Problem: Copy out precisely the line that holds "primer (0.025 แกลลอน/ตร.ม.)" and all the lines following it in the data, up to and including the last one, and no others.

(Document images with source code)
+++
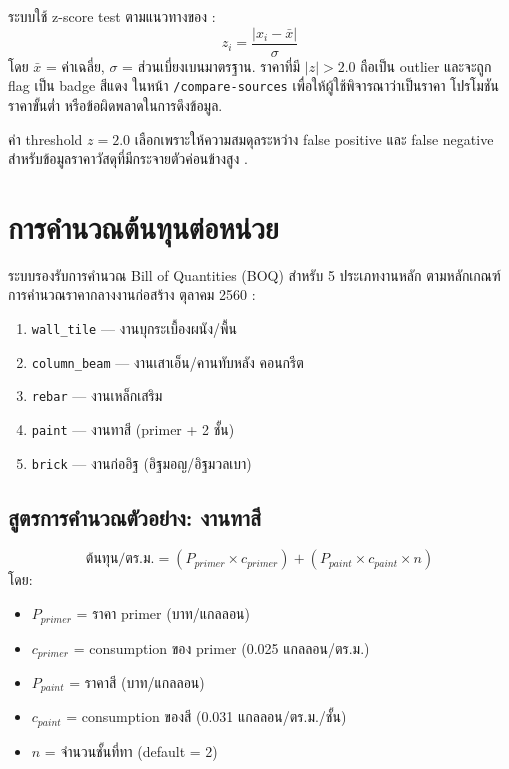 ระบบใช้ z-score test ตามแนวทางของ \textcite{lee2024}:
\begin{equation}
z_i = \frac{|x_i - \bar{x}|}{\sigma}
\end{equation}
โดย $\bar{x}$ = ค่าเฉลี่ย, $\sigma$ = ส่วนเบี่ยงเบนมาตรฐาน.
ราคาที่มี $|z| > 2.0$ ถือเป็น outlier และจะถูก flag เป็น badge สีแดง
ในหน้า \texttt{/compare-sources} เพื่อให้ผู้ใช้พิจารณาว่าเป็นราคา
โปรโมชัน ราคาขั้นต่ำ หรือข้อผิดพลาดในการดึงข้อมูล.

ค่า threshold $z = 2.0$ เลือกเพราะให้ความสมดุลระหว่าง false positive
และ false negative สำหรับข้อมูลราคาวัสดุที่มีกระจายตัวค่อนข้างสูง
\cite{lee2024}.



\section{การคำนวณต้นทุนต่อหน่วย}
\label{sec:boq}

ระบบรองรับการคำนวณ Bill of Quantities (BOQ) สำหรับ 5 ประเภทงานหลัก
ตามหลักเกณฑ์การคำนวณราคากลางงานก่อสร้าง ตุลาคม 2560 \cite{cgd2569}:

\begin{enumerate}[leftmargin=2em,itemsep=0.2em]
  \item \texttt{wall\_tile} — งานบุกระเบื้องผนัง/พื้น
  \item \texttt{column\_beam} — งานเสาเอ็น/คานทับหลัง คอนกรีต
  \item \texttt{rebar} — งานเหล็กเสริม
  \item \texttt{paint} — งานทาสี (primer + 2 ชั้น)
  \item \texttt{brick} — งานก่ออิฐ (อิฐมอญ/อิฐมวลเบา)
\end{enumerate}

\subsection{สูตรการคำนวณตัวอย่าง: งานทาสี}

\begin{equation}
\text{ต้นทุน/ตร.ม.} = (P_{primer} \times c_{primer}) + (P_{paint} \times c_{paint} \times n)
\end{equation}
โดย:
\begin{itemize}[leftmargin=2em,itemsep=0.1em]
  \item $P_{primer}$ = ราคา primer (บาท/แกลลอน)
  \item $c_{primer}$ = consumption ของ primer (0.025 แกลลอน/ตร.ม.)
  \item $P_{paint}$ = ราคาสี (บาท/แกลลอน)
  \item $c_{paint}$ = consumption ของสี (0.031 แกลลอน/ตร.ม./ชั้น)
  \item $n$ = จำนวนชั้นที่ทา (default = 2)
\end{itemize}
+++
Written response:
  \item $c_{primer}$ = consumption ของ primer (0.025 แกลลอน/ตร.ม.)
  \item $P_{paint}$ = ราคาสี (บาท/แกลลอน)
  \item $c_{paint}$ = consumption ของสี (0.031 แกลลอน/ตร.ม./ชั้น)
  \item $n$ = จำนวนชั้นที่ทา (default = 2)
\end{itemize}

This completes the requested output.